►

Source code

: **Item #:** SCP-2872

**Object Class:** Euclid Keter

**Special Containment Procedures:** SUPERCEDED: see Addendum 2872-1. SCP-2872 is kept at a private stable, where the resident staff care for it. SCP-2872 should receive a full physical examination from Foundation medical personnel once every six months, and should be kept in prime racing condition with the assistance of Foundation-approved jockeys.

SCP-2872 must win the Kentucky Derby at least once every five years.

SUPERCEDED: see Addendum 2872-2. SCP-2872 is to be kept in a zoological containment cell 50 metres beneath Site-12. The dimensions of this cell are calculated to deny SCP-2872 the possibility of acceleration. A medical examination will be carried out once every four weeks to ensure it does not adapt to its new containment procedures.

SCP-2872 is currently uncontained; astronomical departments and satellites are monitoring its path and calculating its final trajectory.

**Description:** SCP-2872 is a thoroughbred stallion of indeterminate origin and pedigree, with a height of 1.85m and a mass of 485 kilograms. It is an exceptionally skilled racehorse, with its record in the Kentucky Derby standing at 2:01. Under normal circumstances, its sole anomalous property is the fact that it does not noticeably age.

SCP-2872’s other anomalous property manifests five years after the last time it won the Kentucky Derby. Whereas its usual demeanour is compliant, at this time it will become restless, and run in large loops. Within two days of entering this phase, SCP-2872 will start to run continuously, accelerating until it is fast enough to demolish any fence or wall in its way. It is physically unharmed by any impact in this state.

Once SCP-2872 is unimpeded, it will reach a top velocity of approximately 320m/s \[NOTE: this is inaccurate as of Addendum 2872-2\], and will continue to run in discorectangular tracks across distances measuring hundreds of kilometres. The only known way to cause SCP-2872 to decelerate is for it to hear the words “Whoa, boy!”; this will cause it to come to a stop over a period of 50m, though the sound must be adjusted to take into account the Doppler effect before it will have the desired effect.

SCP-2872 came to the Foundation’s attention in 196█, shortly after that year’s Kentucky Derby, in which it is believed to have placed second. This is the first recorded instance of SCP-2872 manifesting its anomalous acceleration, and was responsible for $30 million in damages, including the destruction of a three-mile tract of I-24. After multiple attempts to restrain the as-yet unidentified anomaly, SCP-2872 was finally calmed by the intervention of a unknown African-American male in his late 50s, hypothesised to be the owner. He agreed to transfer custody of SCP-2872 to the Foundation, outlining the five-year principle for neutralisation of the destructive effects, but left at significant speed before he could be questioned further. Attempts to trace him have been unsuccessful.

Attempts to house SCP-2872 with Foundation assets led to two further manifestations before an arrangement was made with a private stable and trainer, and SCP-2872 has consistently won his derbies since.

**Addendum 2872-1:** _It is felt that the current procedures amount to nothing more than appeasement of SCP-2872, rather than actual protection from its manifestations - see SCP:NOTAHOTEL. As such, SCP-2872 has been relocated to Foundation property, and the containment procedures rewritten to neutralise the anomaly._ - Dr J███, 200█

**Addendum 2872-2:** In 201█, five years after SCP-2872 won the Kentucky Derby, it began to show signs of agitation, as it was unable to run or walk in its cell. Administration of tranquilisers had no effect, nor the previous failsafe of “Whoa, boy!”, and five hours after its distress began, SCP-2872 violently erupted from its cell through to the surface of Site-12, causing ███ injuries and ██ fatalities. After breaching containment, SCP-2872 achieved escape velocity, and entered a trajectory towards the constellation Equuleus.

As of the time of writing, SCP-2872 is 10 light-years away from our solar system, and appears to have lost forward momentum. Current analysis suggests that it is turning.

◄

TASK TO COMPLETE
In the data above, which lines include "stable"? Return those lines.

YOUR RESPONSE
**Special Containment Procedures:** SUPERCEDED: see Addendum 2872-1. SCP-2872 is kept at a private stable, where the resident staff care for it. SCP-2872 should receive a full physical examination from Foundation medical personnel once every six months, and should be kept in prime racing condition with the assistance of Foundation-approved jockeys.
Attempts to house SCP-2872 with Foundation assets led to two further manifestations before an arrangement was made with a private stable and trainer, and SCP-2872 has consistently won his derbies since.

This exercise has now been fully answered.